**Problem description:** Whenever a line in the entries below contains the string "quando", copy that line.

────────────────

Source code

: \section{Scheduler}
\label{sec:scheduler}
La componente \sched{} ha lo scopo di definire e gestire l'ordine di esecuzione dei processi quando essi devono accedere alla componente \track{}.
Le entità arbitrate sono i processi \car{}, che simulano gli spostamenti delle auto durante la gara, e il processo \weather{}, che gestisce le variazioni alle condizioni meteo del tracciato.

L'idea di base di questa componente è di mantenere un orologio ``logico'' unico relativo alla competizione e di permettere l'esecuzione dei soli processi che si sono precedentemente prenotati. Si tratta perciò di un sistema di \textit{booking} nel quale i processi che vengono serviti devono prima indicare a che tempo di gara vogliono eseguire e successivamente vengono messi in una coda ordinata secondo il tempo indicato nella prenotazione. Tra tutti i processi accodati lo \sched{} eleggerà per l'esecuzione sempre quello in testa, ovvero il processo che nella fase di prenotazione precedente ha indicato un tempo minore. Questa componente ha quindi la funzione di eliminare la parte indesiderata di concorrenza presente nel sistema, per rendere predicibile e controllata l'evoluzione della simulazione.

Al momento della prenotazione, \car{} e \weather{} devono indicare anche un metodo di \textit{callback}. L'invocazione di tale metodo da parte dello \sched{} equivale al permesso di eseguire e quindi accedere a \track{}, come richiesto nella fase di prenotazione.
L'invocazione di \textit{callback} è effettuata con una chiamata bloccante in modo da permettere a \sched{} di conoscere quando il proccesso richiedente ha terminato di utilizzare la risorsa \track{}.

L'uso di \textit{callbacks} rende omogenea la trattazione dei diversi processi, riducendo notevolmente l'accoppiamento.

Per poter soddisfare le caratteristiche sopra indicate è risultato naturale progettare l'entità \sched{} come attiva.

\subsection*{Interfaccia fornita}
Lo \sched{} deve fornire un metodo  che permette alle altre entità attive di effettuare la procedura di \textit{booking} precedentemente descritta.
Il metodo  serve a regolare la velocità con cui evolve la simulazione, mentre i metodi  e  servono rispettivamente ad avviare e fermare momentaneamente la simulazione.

────────────────

**Response to this task:**
La componente \sched{} ha lo scopo di definire e gestire l'ordine di esecuzione dei processi quando essi devono accedere alla componente \track{}.
L'invocazione di \textit{callback} è effettuata con una chiamata bloccante in modo da permettere a \sched{} di conoscere quando il proccesso richiedente ha terminato di utilizzare la risorsa \track{}.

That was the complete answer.